They seem to do something a little unusual where every DNS request provides a different IP out of a small pool with those IPs not changing very frequently. (I’m talking specifically about S3 not Route5x or whatever the DNS product is).
Basically like round robin, but instead of providing all of the IPs they are only offering one. This eliminates options for the client DNS resolvers, but may make some things more deterministic.
Is this a “normal” or expected solution or just some local hackery?
Thanks in advance,
DJ
Route53.
Not sure what you mean by "S3 DNS". I wasn't aware S3 had any DNS
functionality at all... on the other hand, there is much indeed that I
do not know.
Regards, K.
The IP addresses for S3 do not change very often, and are region specific (as you would expect).

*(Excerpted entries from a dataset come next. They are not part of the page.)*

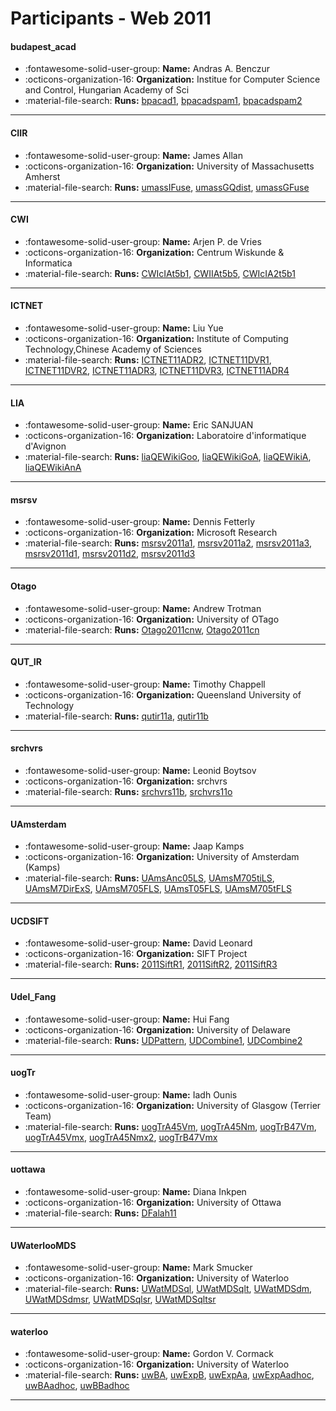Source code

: # Participants - Web 2011 

#### budapest_acad
 - :fontawesome-solid-user-group: **Name:** Andras A. Benczur
 - :octicons-organization-16: **Organization:** Institue for Computer Science and Control, Hungarian Academy of Sci
 - :material-file-search: **Runs:** [bpacad1](./runs.md#bpacad1), [bpacadspam1](./runs.md#bpacadspam1), [bpacadspam2](./runs.md#bpacadspam2)

---
#### CIIR
 - :fontawesome-solid-user-group: **Name:** James Allan
 - :octicons-organization-16: **Organization:** University of Massachusetts Amherst
 - :material-file-search: **Runs:** [umassIFuse](./runs.md#umassifuse), [umassGQdist](./runs.md#umassgqdist), [umassGFuse](./runs.md#umassgfuse)

---
#### CWI
 - :fontawesome-solid-user-group: **Name:** Arjen P. de Vries
 - :octicons-organization-16: **Organization:** Centrum Wiskunde & Informatica
 - :material-file-search: **Runs:** [CWIcIAt5b1](./runs.md#cwiciat5b1), [CWIIAt5b5](./runs.md#cwiiat5b5), [CWIcIA2t5b1](./runs.md#cwicia2t5b1)

---
#### ICTNET
 - :fontawesome-solid-user-group: **Name:** Liu Yue
 - :octicons-organization-16: **Organization:** Institute of Computing Technology,Chinese Academy of Sciences
 - :material-file-search: **Runs:** [ICTNET11ADR2](./runs.md#ictnet11adr2), [ICTNET11DVR1](./runs.md#ictnet11dvr1), [ICTNET11DVR2](./runs.md#ictnet11dvr2), [ICTNET11ADR3](./runs.md#ictnet11adr3), [ICTNET11DVR3](./runs.md#ictnet11dvr3), [ICTNET11ADR4](./runs.md#ictnet11adr4)

---
#### LIA
 - :fontawesome-solid-user-group: **Name:** Eric SANJUAN
 - :octicons-organization-16: **Organization:** Laboratoire d'informatique d'Avignon
 - :material-file-search: **Runs:** [liaQEWikiGoo](./runs.md#liaqewikigoo), [liaQEWikiGoA](./runs.md#liaqewikigoa), [liaQEWikiA](./runs.md#liaqewikia), [liaQEWikiAnA](./runs.md#liaqewikiana)

---
#### msrsv
 - :fontawesome-solid-user-group: **Name:** Dennis Fetterly
 - :octicons-organization-16: **Organization:** Microsoft Research
 - :material-file-search: **Runs:** [msrsv2011a1](./runs.md#msrsv2011a1), [msrsv2011a2](./runs.md#msrsv2011a2), [msrsv2011a3](./runs.md#msrsv2011a3), [msrsv2011d1](./runs.md#msrsv2011d1), [msrsv2011d2](./runs.md#msrsv2011d2), [msrsv2011d3](./runs.md#msrsv2011d3)

---
#### Otago
 - :fontawesome-solid-user-group: **Name:** Andrew Trotman
 - :octicons-organization-16: **Organization:** University of OTago
 - :material-file-search: **Runs:** [Otago2011cnw](./runs.md#otago2011cnw), [Otago2011cn](./runs.md#otago2011cn)

---
#### QUT_IR
 - :fontawesome-solid-user-group: **Name:** Timothy Chappell
 - :octicons-organization-16: **Organization:** Queensland University of Technology
 - :material-file-search: **Runs:** [qutir11a](./runs.md#qutir11a), [qutir11b](./runs.md#qutir11b)

---
#### srchvrs
 - :fontawesome-solid-user-group: **Name:** Leonid Boytsov
 - :octicons-organization-16: **Organization:** srchvrs
 - :material-file-search: **Runs:** [srchvrs11b](./runs.md#srchvrs11b), [srchvrs11o](./runs.md#srchvrs11o)

---
#### UAmsterdam
 - :fontawesome-solid-user-group: **Name:** Jaap Kamps
 - :octicons-organization-16: **Organization:** University of Amsterdam (Kamps)
 - :material-file-search: **Runs:** [UAmsAnc05LS](./runs.md#uamsanc05ls), [UAmsM705tiLS](./runs.md#uamsm705tils), [UAmsM7DirExS](./runs.md#uamsm7direxs), [UAmsM705FLS](./runs.md#uamsm705fls), [UAmsT05FLS](./runs.md#uamst05fls), [UAmsM705tFLS](./runs.md#uamsm705tfls)

---
#### UCDSIFT
 - :fontawesome-solid-user-group: **Name:** David Leonard
 - :octicons-organization-16: **Organization:** SIFT Project
 - :material-file-search: **Runs:** [2011SiftR1](./runs.md#2011siftr1), [2011SiftR2](./runs.md#2011siftr2), [2011SiftR3](./runs.md#2011siftr3)

---
#### Udel_Fang
 - :fontawesome-solid-user-group: **Name:** Hui Fang
 - :octicons-organization-16: **Organization:** University of Delaware
 - :material-file-search: **Runs:** [UDPattern](./runs.md#udpattern), [UDCombine1](./runs.md#udcombine1), [UDCombine2](./runs.md#udcombine2)

---
#### uogTr
 - :fontawesome-solid-user-group: **Name:** Iadh Ounis
 - :octicons-organization-16: **Organization:** University of Glasgow  (Terrier Team)
 - :material-file-search: **Runs:** [uogTrA45Vm](./runs.md#uogtra45vm), [uogTrA45Nm](./runs.md#uogtra45nm), [uogTrB47Vm](./runs.md#uogtrb47vm), [uogTrA45Vmx](./runs.md#uogtra45vmx), [uogTrA45Nmx2](./runs.md#uogtra45nmx2), [uogTrB47Vmx](./runs.md#uogtrb47vmx)

---
#### uottawa
 - :fontawesome-solid-user-group: **Name:** Diana Inkpen
 - :octicons-organization-16: **Organization:** University of Ottawa
 - :material-file-search: **Runs:** [DFalah11](./runs.md#dfalah11)

---
#### UWaterlooMDS
 - :fontawesome-solid-user-group: **Name:** Mark Smucker
 - :octicons-organization-16: **Organization:** University of Waterloo
 - :material-file-search: **Runs:** [UWatMDSql](./runs.md#uwatmdsql), [UWatMDSqlt](./runs.md#uwatmdsqlt), [UWatMDSdm](./runs.md#uwatmdsdm), [UWatMDSdmsr](./runs.md#uwatmdsdmsr), [UWatMDSqlsr](./runs.md#uwatmdsqlsr), [UWatMDSqltsr](./runs.md#uwatmdsqltsr)

---
#### waterloo
 - :fontawesome-solid-user-group: **Name:** Gordon V. Cormack
 - :octicons-organization-16: **Organization:** University of Waterloo
 - :material-file-search: **Runs:** [uwBA](./runs.md#uwba), [uwExpB](./runs.md#uwexpb), [uwExpAa](./runs.md#uwexpaa), [uwExpAadhoc](./runs.md#uwexpaadhoc), [uwBAadhoc](./runs.md#uwbaadhoc), [uwBBadhoc](./runs.md#uwbbadhoc)

---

You are correct that this can cause problems for clients that never re-resolve (eg Java networkaddress.cache.ttl=-1)
You may be interested in the (periodically updated) list of AWS IP ranges by using their IP ranges JSON API. Refer to:
* https://ip-ranges.amazonaws.com/ip-ranges.json
* AWS IP address ranges - AWS General Reference
To get all S3 IP ranges currently in use:
“”"
curl -sf ‘https://ip-ranges.amazonaws.com/ip-ranges.json’ \
jq '.prefixes | map(select(.service == "S3"))'
"""
To get all S3 IP ranges in your region:
“”"
curl -sf ‘https://ip-ranges.amazonaws.com/ip-ranges.json’ \
jq '.prefixes | map(select(.service == "S3" and .region == "eu-central-1"))'
"""
These ranges are not (to my knowledge) queryable via DNS.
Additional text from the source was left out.